I mean, you *can* expect/enlist any inevitable, future partner's help, but it's not really fair on him or the kids; much better if both parties are free to spend as long as possible getting to know and trust one another as well as finish getting their heads around and adjusting to their new situation without need for any real negativity, despite he would still be expected to be respected and obeyed as the other adult of the house......Let him ease into being a kind of deputy, back-up authority.. *your* side-kick. Plus then the kids don't act up out of feeling massively guilty for being disloyal in treating another man as a replacement father as opposed to an *addition* to the global family unit (diff/all the diff).

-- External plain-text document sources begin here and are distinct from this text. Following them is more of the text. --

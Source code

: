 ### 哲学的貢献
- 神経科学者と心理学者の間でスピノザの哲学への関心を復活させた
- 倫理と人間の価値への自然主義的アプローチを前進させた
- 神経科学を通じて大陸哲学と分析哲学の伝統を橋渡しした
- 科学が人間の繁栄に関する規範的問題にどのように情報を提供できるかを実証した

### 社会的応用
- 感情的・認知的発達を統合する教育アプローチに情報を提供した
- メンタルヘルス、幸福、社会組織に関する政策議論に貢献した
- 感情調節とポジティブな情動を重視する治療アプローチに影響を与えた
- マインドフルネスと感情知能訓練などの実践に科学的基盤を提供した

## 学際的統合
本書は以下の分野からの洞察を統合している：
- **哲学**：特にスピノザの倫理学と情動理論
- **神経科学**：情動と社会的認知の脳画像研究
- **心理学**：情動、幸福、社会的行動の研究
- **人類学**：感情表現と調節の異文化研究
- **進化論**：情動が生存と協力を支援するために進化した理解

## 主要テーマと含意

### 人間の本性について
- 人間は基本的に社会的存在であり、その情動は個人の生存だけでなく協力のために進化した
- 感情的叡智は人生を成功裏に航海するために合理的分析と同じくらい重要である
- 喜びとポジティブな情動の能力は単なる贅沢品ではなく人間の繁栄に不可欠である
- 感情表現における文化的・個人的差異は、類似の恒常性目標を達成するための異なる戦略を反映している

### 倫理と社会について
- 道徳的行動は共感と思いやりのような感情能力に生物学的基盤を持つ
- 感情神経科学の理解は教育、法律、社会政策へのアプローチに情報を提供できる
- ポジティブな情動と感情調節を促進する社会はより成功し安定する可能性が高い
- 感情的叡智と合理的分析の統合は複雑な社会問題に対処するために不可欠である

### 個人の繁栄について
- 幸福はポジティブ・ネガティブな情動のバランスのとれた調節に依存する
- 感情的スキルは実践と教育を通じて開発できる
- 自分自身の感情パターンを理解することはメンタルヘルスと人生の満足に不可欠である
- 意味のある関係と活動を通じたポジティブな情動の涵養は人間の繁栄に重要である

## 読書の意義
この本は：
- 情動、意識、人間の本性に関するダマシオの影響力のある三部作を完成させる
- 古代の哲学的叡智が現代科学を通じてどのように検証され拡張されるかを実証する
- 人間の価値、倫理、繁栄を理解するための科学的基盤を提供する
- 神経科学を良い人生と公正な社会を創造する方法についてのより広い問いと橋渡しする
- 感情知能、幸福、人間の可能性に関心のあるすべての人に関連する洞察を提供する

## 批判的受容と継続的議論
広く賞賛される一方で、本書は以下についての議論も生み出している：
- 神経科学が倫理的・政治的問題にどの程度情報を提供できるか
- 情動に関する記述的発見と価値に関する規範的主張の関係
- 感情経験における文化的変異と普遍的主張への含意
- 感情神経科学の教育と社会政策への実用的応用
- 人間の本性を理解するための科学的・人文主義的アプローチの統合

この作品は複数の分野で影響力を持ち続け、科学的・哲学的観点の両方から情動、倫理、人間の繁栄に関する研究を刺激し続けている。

Basically (and no'a'lo'a people know this), there's no such thing as divorce if you have kids together. Not really. So it's best to take any lemons and make the best possible lemonade out of them.
So what's the plan, Stan? Care to share? If not, just feel free to trot on back and pick up this same thread whenever you need to compare notes or borrow any wisdom from any of us "been there, done thats".
In the meantime, try not to worry about the kidlets. Kids moreover tend to succeed *in spite of us*, not because of us, and are highly flexible and adaptive (unlike us wrinklies). Basically, the applicable principle the entire way through can be illustrated by the fact that, if they grow up constantly witnessing mum and dad screaming and running in the opposite direction on sight of a great hairy spider running across the carpet (the operative words here being 'constantly' and 'running, etc.', as opposed to dealing with it as drama-free as poss) then that's how they'll learn to react their whole lives. Monkey see, Monkey do, and all that. So this whole episode can either be the making of them (and you two) by making them stronger, wiser, and more mature or can become a hurdle, whichever outcome being purely a CHOICE that you and your ex-2-b have full control over.
That doesn't obviously mean you hide your feelings about it all from them. You just keep it to a reasonable level as well as paint it as a positive afterwards, as in, 'Phoo, that's better, there's nothing like a good cry to clear any mess in your head', etc. That sort of thing.